*TASK TO COMPLETE*. Gather every line below where "begin" appears.
Segment Start: MATERIAL TO PROCESS
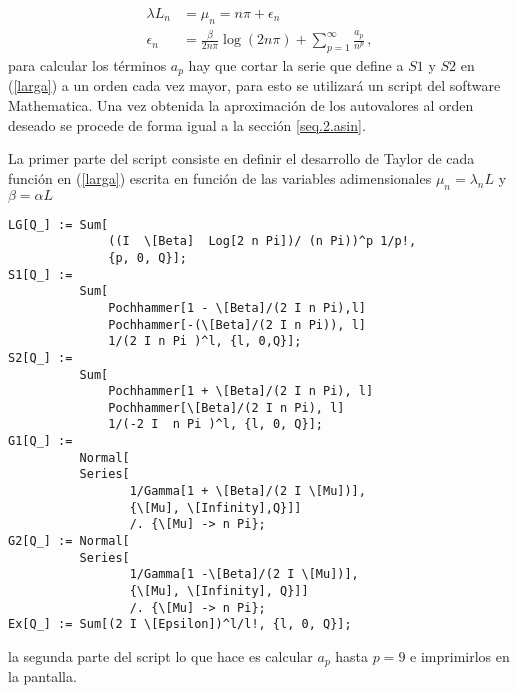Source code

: \begin{equation}
\begin{aligned}
\lambda L _n &= \mu _n  = 
			n \pi + \epsilon _n \\
			\epsilon _n &= 
			\frac{ \beta }{2 n \pi } \log (2 n \pi) +
			\sum _{p=1} ^{\infty} \frac{a _p}{n ^p }
			\, ,
\end{aligned}
\end{equation}
para calcular los términos $a_p $ hay que cortar la serie que define a  $S1 $ y $S2$ en (\ref{larga}) a un orden cada vez mayor, para esto se utilizará un script del software Mathematica. Una vez obtenida la aproximación de los autovalores al orden deseado se procede de forma igual a la sección \ref{seq.2.asin}.


La primer parte del script consiste en definir el desarrollo de Taylor de cada función  en (\ref{larga}) escrita en función de las variables adimensionales $\mu _n = \lambda _n L$ y $\beta = \alpha L$

\begin{verbatim}
LG[Q_] := Sum[
              ((I  \[Beta]  Log[2 n Pi])/ (n Pi))^p 1/p!, 
              {p, 0, Q}];
S1[Q_] := 
          Sum[
              Pochhammer[1 - \[Beta]/(2 I n Pi),l] 
              Pochhammer[-(\[Beta]/(2 I n Pi)), l] 
              1/(2 I n Pi )^l, {l, 0,Q}];
S2[Q_] := 
          Sum[
              Pochhammer[1 + \[Beta]/(2 I n Pi), l] 
              Pochhammer[\[Beta]/(2 I n Pi), l] 
              1/(-2 I  n Pi )^l, {l, 0, Q}];
G1[Q_] := 
          Normal[
          Series[
                 1/Gamma[1 + \[Beta]/(2 I \[Mu])], 
                 {\[Mu], \[Infinity],Q}]] 
                 /. {\[Mu] -> n Pi};
G2[Q_] := Normal[
          Series[
                 1/Gamma[1 -\[Beta]/(2 I \[Mu])], 
                 {\[Mu], \[Infinity], Q}]] 
                 /. {\[Mu] -> n Pi};
Ex[Q_] := Sum[(2 I \[Epsilon])^l/l!, {l, 0, Q}];
\end{verbatim}
la segunda parte del script lo que hace es calcular $a_p$ hasta $p=9$ e imprimirlos en la pantalla.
Segment End: MATERIAL TO PROCESS
*REPLY*.
: \begin{equation}
\begin{aligned}
\begin{verbatim}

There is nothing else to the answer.